Feast of Our Lady of the Rosary / Our Lady of Victories

OCTOBER 7th is the feast day of the Blessed Virgin and the Rosary prayer in honor of her. That this day was at one time called Our Lady of Victories is telling: the Rosary is recognized to be a weapon in spiritual warfare.

The word ‘Rosary’ comes from the middle English word for a rose garden, that in turn comes from the Latin word rosarium, meaning the same thing. Gardens have a typological or analogical meaning: while some have said that the Rosary is like a private chapel of the soul, it is perhaps better seen as a pleasant private garden, where the soul can retreat for a while and achieve a certain rest from the worries of the world. Let us recall that while roses are beautiful and fragrant, they also have thorns which can pierce the flesh. Beauty and suffering go together in this world, as the sorrowful mysteries of the Rosary remind us. However all of the mysteries have both a joyful and a sorrowful component to them.

As a devotion, the Rosary signifies much of Latin Catholicism, especially of the more traditional sort:
  • It is a physical sacramental; an actual chain of beads is blessed by a cleric and is used in the prayer.
  • The prayer addresses many persons: God the Father and God the Son individually, the Trinity, and Mary, the Mother of God.
  • It has an essential feminine aspect to it, like the churches of old which were adorned like a bride for her wedding.While we are not surprised by a young mother praying the Rosary while suckling her infant, we can be quite edified by a soldier on a battlefield doing the same.
  • It has developed over a very long time, and many regional and linguistic variations can be found.
  • It is an exceedingly humble prayer, especially since it is simple and mainly addressed to Mary. The proud reject the Rosary.
  • The Rosary incorporates number symbolism in its counting and repetition of the prayers, including the number 3, a symbol of the Trinity and the supernatural virtues of faith, hope, and love; the number 5, a symbol of the Virgin Mary, and the number 10, a symbol of the human body with its ten fingers and toes. Many other symbolic interconnections among the mysteries and number can be elaborated.
  • It incorporates the human imagination, especially when meditating on the various mysteries. The rhythm of the Rosary helps encourage a meditative state.
  • It can be prayed individually, but just as easily in community.
  • The prayers in both Latin and the vernacular are familiar, even in our present day.
If ever you see the beads in a bad Hollywood film, know that soon some evil-but-pious Catholic is about to strangle someone with them. But simple experience will show that most Rosary chains are easily breakable. The Rosary is a weapon, but of the spiritual and not material kind.

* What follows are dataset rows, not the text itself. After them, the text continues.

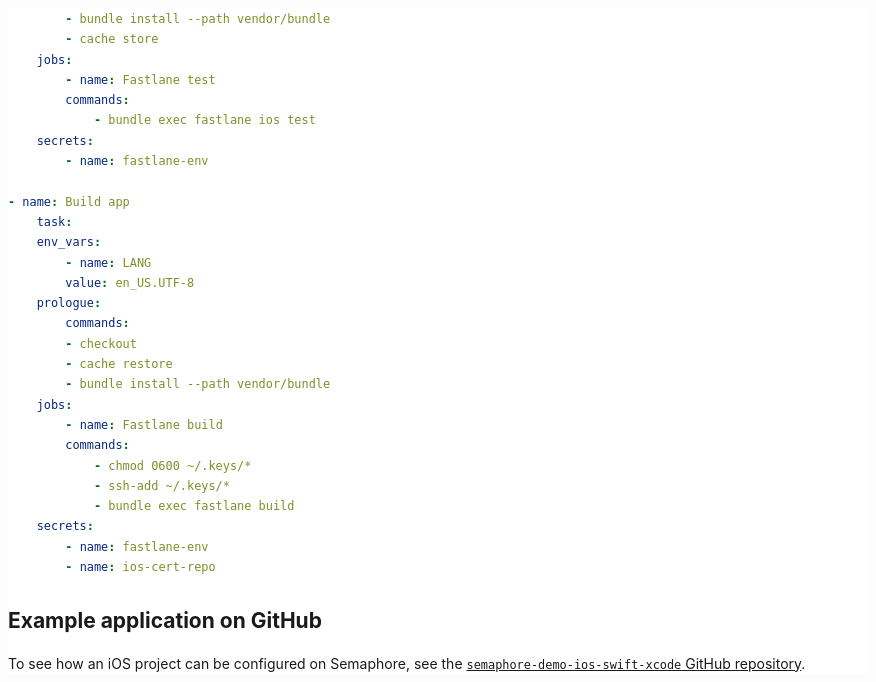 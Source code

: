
 ```yaml
        - bundle install --path vendor/bundle
        - cache store
    jobs:
        - name: Fastlane test
        commands:
            - bundle exec fastlane ios test
    secrets:
        - name: fastlane-env

- name: Build app
    task:
    env_vars:
        - name: LANG
        value: en_US.UTF-8
    prologue:
        commands:
        - checkout
        - cache restore
        - bundle install --path vendor/bundle
    jobs:
        - name: Fastlane build
        commands:
            - chmod 0600 ~/.keys/*
            - ssh-add ~/.keys/*
            - bundle exec fastlane build
    secrets:
        - name: fastlane-env
        - name: ios-cert-repo
```

## Example application on GitHub

To see how an iOS project can be configured on Semaphore, see the [`semaphore-demo-ios-swift-xcode` GitHub repository][demo-project].

[demo-project]: https://github.com/semaphoreci-demos/semaphore-demo-ios-swift-xcode
[ios-tutorial]: https://docs.semaphoreci.com/examples/ios-continuous-integration-with-xcode/
[fastlane]: https://fastlane.tools
[fastlane-setup-guide]: https://docs.fastlane.tools/getting-started/ios/setup/
[code-signing]: https://codesigning.guide
[fastlane-match]: https://docs.fastlane.tools/actions/match/
[fastlane-produce]: https://docs.fastlane.tools/actions/produce/
[using-private-deps]: https://docs.semaphoreci.com/essentials/using-private-dependencies/
[sem]: https://docs.semaphoreci.com/reference/sem-command-line-tool/
[secrets-intro]: https://docs.semaphoreci.com/essentials/using-secrets/

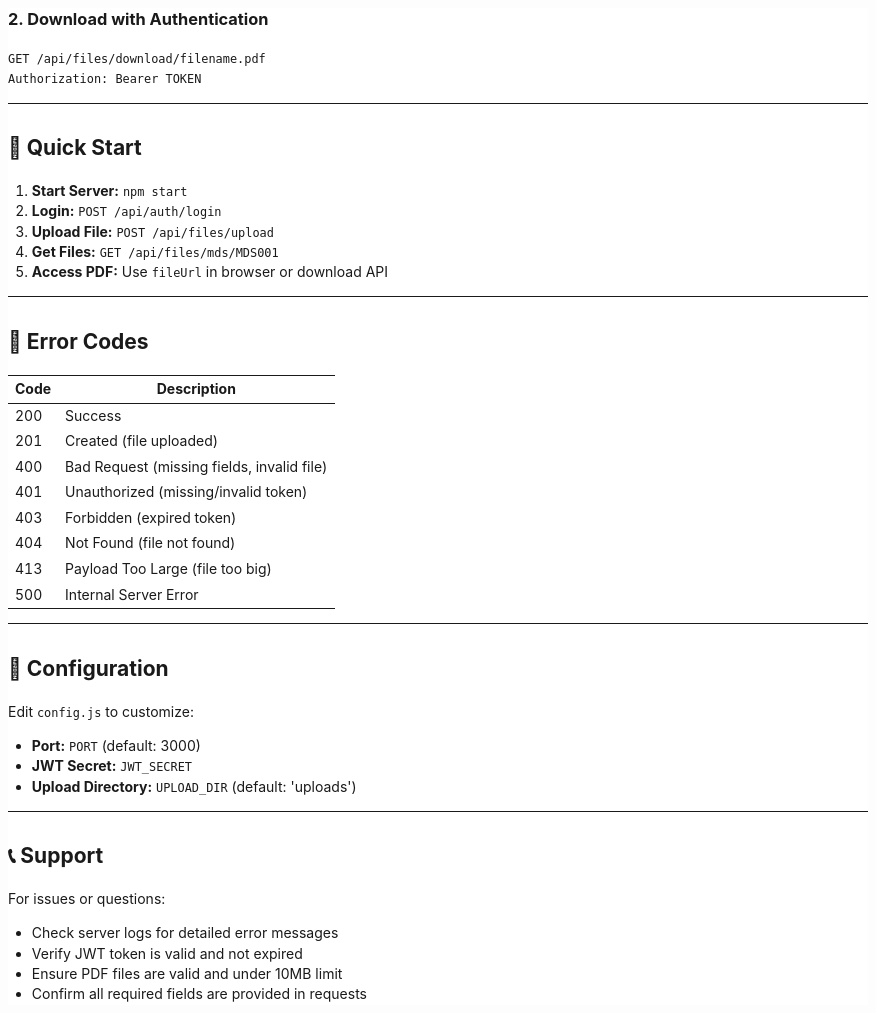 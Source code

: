 ### **2. Download with Authentication**
```
GET /api/files/download/filename.pdf
Authorization: Bearer TOKEN
```

---

## 🚀 **Quick Start**

1. **Start Server:** `npm start`
2. **Login:** `POST /api/auth/login`
3. **Upload File:** `POST /api/files/upload`
4. **Get Files:** `GET /api/files/mds/MDS001`
5. **Access PDF:** Use `fileUrl` in browser or download API

---

## 📝 **Error Codes**

| Code | Description |
|------|-------------|
| 200 | Success |
| 201 | Created (file uploaded) |
| 400 | Bad Request (missing fields, invalid file) |
| 401 | Unauthorized (missing/invalid token) |
| 403 | Forbidden (expired token) |
| 404 | Not Found (file not found) |
| 413 | Payload Too Large (file too big) |
| 500 | Internal Server Error |

---

## 🔧 **Configuration**

Edit `config.js` to customize:
- **Port:** `PORT` (default: 3000)
- **JWT Secret:** `JWT_SECRET`
- **Upload Directory:** `UPLOAD_DIR` (default: 'uploads')

---

## 📞 **Support**

For issues or questions:
- Check server logs for detailed error messages
- Verify JWT token is valid and not expired
- Ensure PDF files are valid and under 10MB limit
- Confirm all required fields are provided in requests  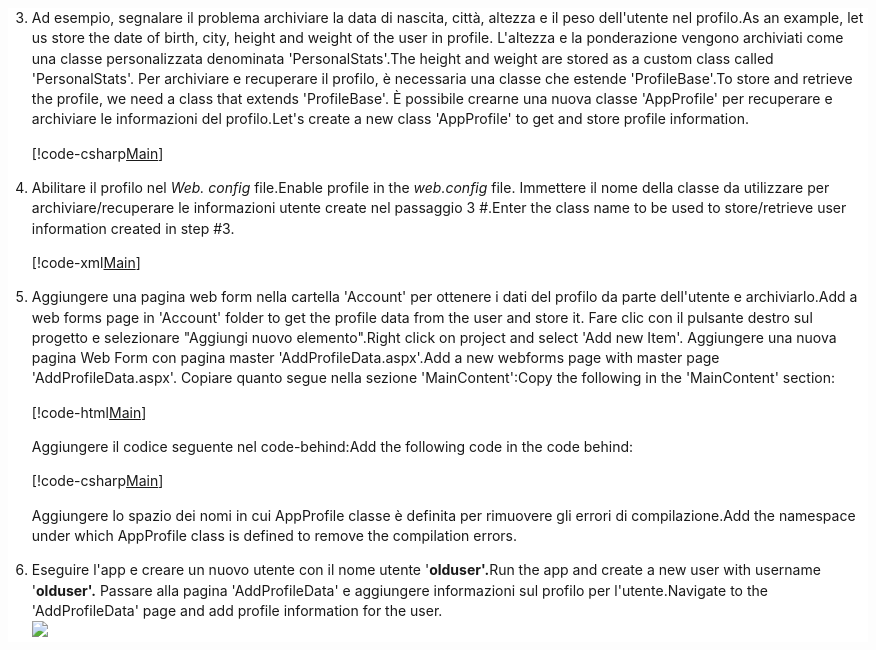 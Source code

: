 3. <span data-ttu-id="99f1e-131">Ad esempio, segnalare il problema archiviare la data di nascita, città, altezza e il peso dell'utente nel profilo.</span><span class="sxs-lookup"><span data-stu-id="99f1e-131">As an example, let us store the date of birth, city, height and weight of the user in profile.</span></span> <span data-ttu-id="99f1e-132">L'altezza e la ponderazione vengono archiviati come una classe personalizzata denominata 'PersonalStats'.</span><span class="sxs-lookup"><span data-stu-id="99f1e-132">The height and weight are stored as a custom class called 'PersonalStats'.</span></span> <span data-ttu-id="99f1e-133">Per archiviare e recuperare il profilo, è necessaria una classe che estende 'ProfileBase'.</span><span class="sxs-lookup"><span data-stu-id="99f1e-133">To store and retrieve the profile, we need a class that extends 'ProfileBase'.</span></span> <span data-ttu-id="99f1e-134">È possibile crearne una nuova classe 'AppProfile' per recuperare e archiviare le informazioni del profilo.</span><span class="sxs-lookup"><span data-stu-id="99f1e-134">Let's create a new class 'AppProfile' to get and store profile information.</span></span>

    [!code-csharp[Main](migrating-universal-provider-data-for-membership-and-user-profiles-to-aspnet-identity/samples/sample1.cs)]
4. <span data-ttu-id="99f1e-135">Abilitare il profilo nel *Web. config* file.</span><span class="sxs-lookup"><span data-stu-id="99f1e-135">Enable profile in the *web.config* file.</span></span> <span data-ttu-id="99f1e-136">Immettere il nome della classe da utilizzare per archiviare/recuperare le informazioni utente create nel passaggio 3 #.</span><span class="sxs-lookup"><span data-stu-id="99f1e-136">Enter the class name to be used to store/retrieve user information created in step #3.</span></span>

    [!code-xml[Main](migrating-universal-provider-data-for-membership-and-user-profiles-to-aspnet-identity/samples/sample2.xml)]
5. <span data-ttu-id="99f1e-137">Aggiungere una pagina web form nella cartella 'Account' per ottenere i dati del profilo da parte dell'utente e archiviarlo.</span><span class="sxs-lookup"><span data-stu-id="99f1e-137">Add a web forms page in 'Account' folder to get the profile data from the user and store it.</span></span> <span data-ttu-id="99f1e-138">Fare clic con il pulsante destro sul progetto e selezionare "Aggiungi nuovo elemento".</span><span class="sxs-lookup"><span data-stu-id="99f1e-138">Right click on project and select 'Add new Item'.</span></span> <span data-ttu-id="99f1e-139">Aggiungere una nuova pagina Web Form con pagina master 'AddProfileData.aspx'.</span><span class="sxs-lookup"><span data-stu-id="99f1e-139">Add a new webforms page with master page 'AddProfileData.aspx'.</span></span> <span data-ttu-id="99f1e-140">Copiare quanto segue nella sezione 'MainContent':</span><span class="sxs-lookup"><span data-stu-id="99f1e-140">Copy the following in the 'MainContent' section:</span></span>

    [!code-html[Main](migrating-universal-provider-data-for-membership-and-user-profiles-to-aspnet-identity/samples/sample3.html)]

   <span data-ttu-id="99f1e-141">Aggiungere il codice seguente nel code-behind:</span><span class="sxs-lookup"><span data-stu-id="99f1e-141">Add the following code in the code behind:</span></span>

    [!code-csharp[Main](migrating-universal-provider-data-for-membership-and-user-profiles-to-aspnet-identity/samples/sample4.cs)]

   <span data-ttu-id="99f1e-142">Aggiungere lo spazio dei nomi in cui AppProfile classe è definita per rimuovere gli errori di compilazione.</span><span class="sxs-lookup"><span data-stu-id="99f1e-142">Add the namespace under which AppProfile class is defined to remove the compilation errors.</span></span>
6. <span data-ttu-id="99f1e-143">Eseguire l'app e creare un nuovo utente con il nome utente '**olduser'.**</span><span class="sxs-lookup"><span data-stu-id="99f1e-143">Run the app and create a new user with username '**olduser'.**</span></span> <span data-ttu-id="99f1e-144">Passare alla pagina 'AddProfileData' e aggiungere informazioni sul profilo per l'utente.</span><span class="sxs-lookup"><span data-stu-id="99f1e-144">Navigate to the 'AddProfileData' page and add profile information for the user.</span></span>  
    ![](migrating-universal-provider-data-for-membership-and-user-profiles-to-aspnet-identity/_static/image2.png)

Pope Leo XIII, in his encyclical Supremi Apostolatus Officio, greatly recommends the Rosary, especially in its use against the evils of heresy and aggression:
There is none among you, venerable brethren, who will not remember how great trouble and grief God's Holy Church suffered from the Albigensian heretics, who sprung from the sect of the later Manicheans, and who filled the South of France and other portions of the Latin world with their pernicious errors, and carrying everywhere the terror of their arms, strove far and wide to rule by massacre and ruin. Our merciful God, as you know, raised up against these most direful enemies a most holy man, the illustrious parent and founder of the Dominican Order. Great in the integrity of his doctrine, in his example of virtue, and by his apostolic labours, he proceeded undauntedly to attack the enemies of the Catholic Church, not by force of arms; but trusting wholly to that devotion which he was the first to institute under the name of the Holy Rosary, which was disseminated through the length and breadth of the earth by him and his pupils. Guided, in fact, by divine inspiration and grace, he foresaw that this devotion, like a most powerful warlike weapon, would be the means of putting the enemy to flight, and of confounding their audacity and mad impiety. Such was indeed its result. Thanks to this new method of prayer-when adopted and properly carried out as instituted by the Holy Father St. Dominic-piety, faith, and union began to return, and the projects and devices of the heretics to fall to pieces. Many wanderers also returned to the way of salvation, and the wrath of the impious was restrained by the arms of those Catholics who had determined to repel their violence.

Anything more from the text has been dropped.